When You Don’t Know Who You’ll Be Anymore After Recovering From BPD
I identify as borderline more than anything else. More than being a woman, bisexual, a daughter, an aunt or a sister. Before I am anything else I consider myself borderline.
I think that’s why recovery scares me so much. What will I be if I’m not borderline anymore? I have a lot of identifiers — as we all do — but borderline is the one I feel is most true.
Everything I have ever done is because I’m borderline. Every lie, every cut, every attempt, every cheat, every broken heart, every sexual encounter and all 10 years of treatment. At the end of the day, every move I make can be explained by this disorder.
I spend all day in borderline thought cycles.

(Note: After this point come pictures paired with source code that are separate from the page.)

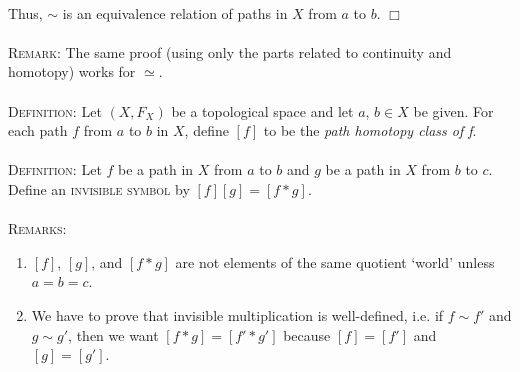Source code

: \documentclass[12pt]{article}
\begin{document}
\\Thus, $\sim$ is an equivalence relation of paths in $X$ from $a$ to $b$. $\Box$
\\ \\\textsc{Remark:} The same proof (using only the parts related to continuity and homotopy) works for $\simeq$.
\\ \\\textsc{Definition:} Let $(X, F_X)$ be a topological space and let $a$, $b \in X$ be given. For each path $f$ from $a$ to $b$ in $X$, define $[f]$ to be the \textit{path homotopy class of f}.
\\ \\\textsc{Definition:} Let $f$ be a path in $X$ from $a$ to $b$ and $g$ be a path in $X$ from $b$ to $c$. Define an \textsc{invisible symbol} by $[f][g] = [f \ast g]$.
\\ \\\textsc{Remarks:}
\begin{enumerate} 
\item  $[f]$, $[g]$, and $[f \ast g]$ are not elements of the same quotient `world' unless $a = b = c$.
\item We have to prove that invisible multiplication is well-defined, i.e. if $f \sim f'$ and $g \sim g'$, then we want $[f \ast g] = [f' \ast g']$ because $[f] = [f']$ and $[g] = [g']$.
\end{enumerate}
\end{document}
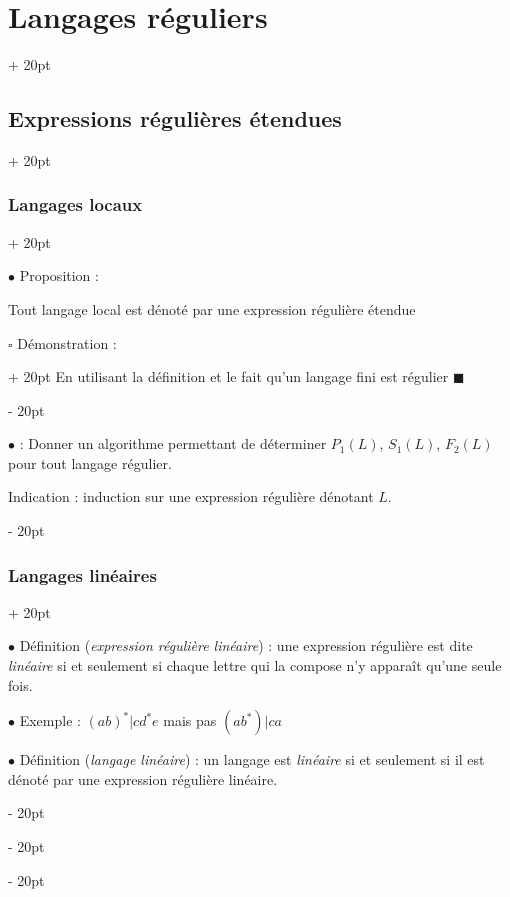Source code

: \documentclass[a4paper, 12pt, twoside]{article}
\newcommand{\ind}[1][20pt]{\advance\leftskip + #1}
\newcommand{\deind}[1][20pt]{\advance\leftskip - #1}
\newenvironment{indt}[2][20pt]{#2 \par \ind[#1]}{\par \deind} %
\newenvironment{proof}[1][{Démonstration :}]{\begin{indt}{$\square$ #1}}{$\blacksquare$ \end{indt}}
\begin{document}
\begin{indt}{\section{Langages réguliers}}
\begin{indt}{\subsection{Expressions régulières étendues}}
\begin{indt}{\subsubsection{Langages locaux}}
                \vspace{12pt}
                
                $\bullet$ Proposition :
                \begin{emphBox}
                    Tout langage local est dénoté par une expression régulière étendue
                \end{emphBox}

                \vspace{6pt}
                
                \begin{proof}
                    En utilisant la définition et le fait qu'un langage fini est régulier 
                \end{proof}

                \vspace{12pt}
                
                $\bullet$  : Donner un algorithme permettant de déterminer $P_1(L)$, $S_1(L)$, $F_2(L)$ pour tout langage régulier.

                Indication : induction sur une expression régulière dénotant $L$.
            \end{indt}

            \vspace{12pt}
            
            \begin{indt}{\subsubsection{Langages linéaires}}
                \label{1.4.5}

                $\bullet$ Définition (\emph{expression régulière linéaire}) : une expression régulière est dite \emph{linéaire} si et seulement si chaque lettre qui la compose n'y apparaît qu'une seule fois.

                \vspace{12pt}
                
                $\bullet$ Exemple : $(ab)^* | cd^*e$ mais pas $(ab^*)|ca$

                \vspace{12pt}
                
                $\bullet$ Définition (\emph{langage linéaire}) : un langage est \emph{linéaire} si et seulement si il est dénoté par une expression régulière linéaire.


\end{indt}
\end{indt}
\end{indt}
\end{document}
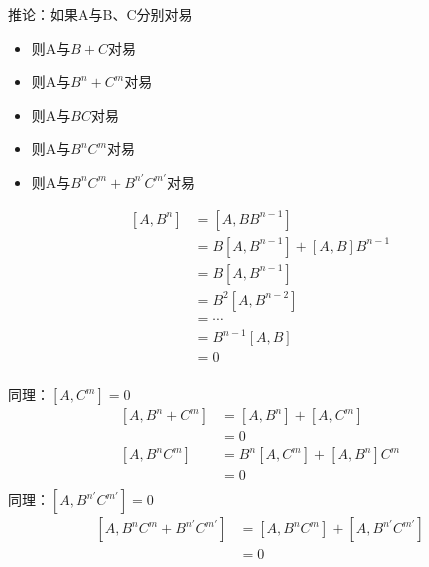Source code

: \begin{frame} 
    \begin{atcbox}{推论：如果A与B、C分别对易}
        \begin{itemize}
            \item 则A与$B+C$对易
            \item 则A与$B^n+C^m$对易
            \item 则A与$BC$对易
            \item 则A与$B^nC^m$对易
            \item 则A与$B^nC^m+B^{n'}C^{m'}$对易
        \end{itemize}
    \end{atcbox}
\end{frame} 

\begin{frame} [allowframebreaks=]
     \证 
        \begin{equation*}
            \begin{split} 
             [A,B^{n}]&=[A,BB^{n-1}] \\
             &=B[A,B^{n-1}]+[A,B]B^{n-1}\\
             &=B[A,B^{n-1}] \\
             &=B^2[A,B^{n-2}]\\
             &=\cdots\\
             &=B^{n-1}[A,B]\\
             &= 0\\
            \end{split}  
        \end{equation*}  
     
        同理：$[A,C^{m}]=0$\\
        \begin{equation*}
            \begin{split} 
            [A,B^{n}+C^{m}] &= [A,B^{n}]+[A,C^{m}]\\
            &=0 \\
            [A,B^{n}C^{m}] &= B^{n}[A,C^{m}] + [A,B^{n}] C^{m}\\
            &=0 \\
        \end{split}  
        \end{equation*}
        同理：$[A,B^{n'}C^{m'}]=0$\\
        \begin{equation*}
            \begin{split} 
            [A,B^{n}C^{m}+B^{n'}C^{m'}] &= [A,B^{n}C^{m}]+[A,B^{n'}C^{m'}]\\
            &=0\\
        \end{split}  
        \end{equation*}
\end{frame} 


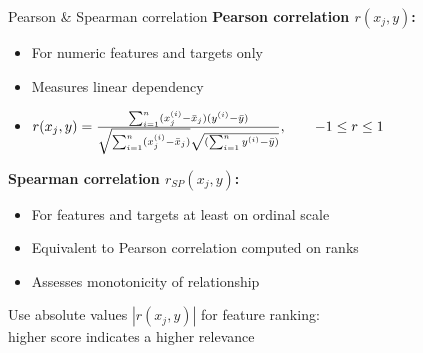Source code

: \documentclass[11pt,compress,t,notes=noshow, xcolor=table]{beamer}
\begin{document}
\begin{frame2}{Pearson \& Spearman correlation}
\textbf{Pearson correlation $r(x_j, y)$: }
\begin{itemize}
\item For numeric features and targets only
\item Measures linear dependency
\item $ r(x_j, y) = \frac{\sum_{i=1}^n (x^{(i)}_j - \bar{x}_j) (y^{(i)} - \bar{y})}{\sqrt{\sum_{i=1}^n (x^{(i)}_j - \bar{x}_j)} \sqrt{(\sum_{i=1}^n y^{(i)} - \bar{y})}},\qquad -1 \le r \le 1$
\end{itemize}
\vspace{0.4cm}
\textbf{Spearman correlation $r_{SP}(x_j, y)$:}
\begin{itemize}
\item For features and targets at least on ordinal scale
\item Equivalent to Pearson correlation computed on ranks
\item Assesses monotonicity of relationship
% 
% 
% 
\end{itemize}
\lz
Use absolute values $|r(x_j, y)|$ for feature ranking:\\
higher score indicates a higher relevance

\end{frame2}
\end{document}
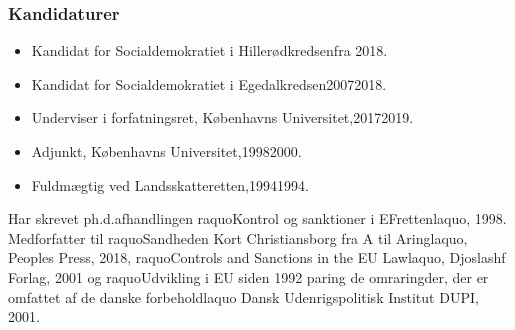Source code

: \documentclass[11pt, a4paper]{awesome-cv}
\begin{document}
\begin{cvletter}
\subsubsection*{Kandidaturer}
\begin{itemize}
\item Kandidat for Socialdemokratiet i Hillerødkredsenfra 2018.
\item Kandidat for Socialdemokratiet i Egedalkredsen20072018.
\end{itemize}
\begin{itemize}
\item Underviser i forfatningsret, Københavns Universitet,20172019.
\item Adjunkt, Københavns Universitet,19982000.
\item Fuldmægtig ved Landsskatteretten,19941994.
\end{itemize}
Har skrevet ph.d.afhandlingen raquoKontrol og sanktioner i EFrettenlaquo, 1998. Medforfatter til raquoSandheden Kort  Christiansborg fra A til Aringlaquo, Peoples Press, 2018, raquoControls and Sanctions in the EU Lawlaquo, Djoslashf Forlag, 2001 og raquoUdvikling i EU siden 1992 paring de omraringder, der er omfattet af de danske forbeholdlaquo Dansk Udenrigspolitisk Institut DUPI, 2001.

\end{cvletter}
\end{document}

The what ifs, the maybes, the whys, the yes’s, the no’s. Every time I agree to go somewhere or decide to bail. Every decision I make is thought through the borderline pathways in my brain. It’s all ingrained.
What would I be without that? Without those pathways? Would I be “normal?” Would I have decent thoughts? Self esteem? Hope?
Would I need therapy? Could I handle crisis? What is handling crisis? Would I finish school? Could I finish school? Would I achieve my dream of being a therapist? Would I even want to do that anymore?
Recovery leaves everything unknown. Recovery means starting over new and making new paths. And that is terrifying.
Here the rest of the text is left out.